• [EXERCISE INPUT]
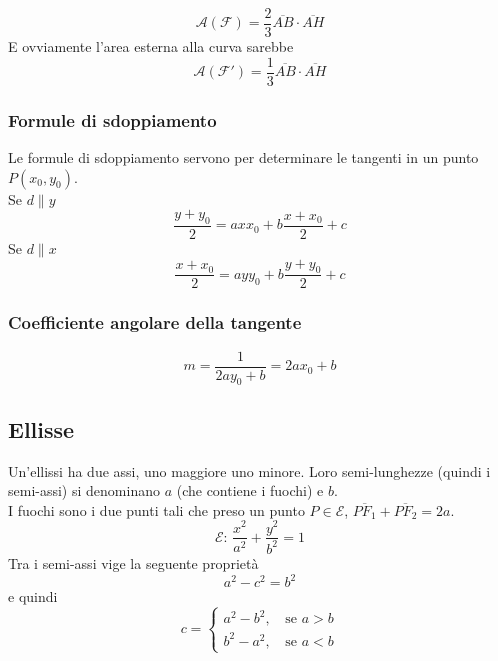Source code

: \begin{equation*}
\mathscr{A}(\mathscr{F}) = \frac{2}{3}\overline{AB}\cdot\overline{AH}
\end{equation*}
E ovviamente l'area esterna alla curva sarebbe
\begin{equation*}
\mathscr{A}(\mathscr{F}') = \frac{1}{3}\overline{AB}\cdot\overline{AH}
\end{equation*}

\subsubsection{Formule di sdoppiamento}
Le formule di sdoppiamento servono per determinare le tangenti in un punto $P(x_0,y_0)$.\\
Se $d\|y$
\begin{equation*}
\frac{y+y_0}{2}=axx_0+b\frac{x+x_0}{2}+c
\end{equation*}
Se $d\|x$
\begin{equation*}
\frac{x+x_0}{2}=ayy_0+b\frac{y+y_0}{2}+c
\end{equation*}

\subsubsection{Coefficiente angolare della tangente}
\begin{equation*}
m = \frac{1}{2ay_0+b} = 2ax_0+b
\end{equation*}

\subsection{Ellisse}\label{subsec:geomanal:ellisse}
\begin{center}
\end{center}
Un'ellissi ha due assi, uno maggiore uno minore. Loro semi-lunghezze (quindi i semi-assi) si 
denominano $a$ (che contiene i fuochi) e $b$.\\
I fuochi sono i due punti tali che preso un punto $P\in\mathscr{E}$, 
$\overline{PF_1}+\overline{PF_2} = 2a$.
\begin{equation*}
\mathscr{E}:\,\frac{x^2}{a^2}+\frac{y^2}{b^2}=1
\end{equation*}
Tra i semi-assi vige la seguente proprietà
\begin{equation*}
a^2-c^2=b^2
\end{equation*}
e quindi
\begin{equation*}
c = \begin{cases}
a^2-b^2,\, &\text{se } a > b\\
b^2-a^2,\, &\text{se } a < b
\end{cases}
\end{equation*}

• [AIM OF THE TASK]
Search the data and copy each line containing "cdot".

• [RESPONSE AREA]
\mathscr{A}(\mathscr{F}) = \frac{2}{3}\overline{AB}\cdot\overline{AH}
\mathscr{A}(\mathscr{F}') = \frac{1}{3}\overline{AB}\cdot\overline{AH}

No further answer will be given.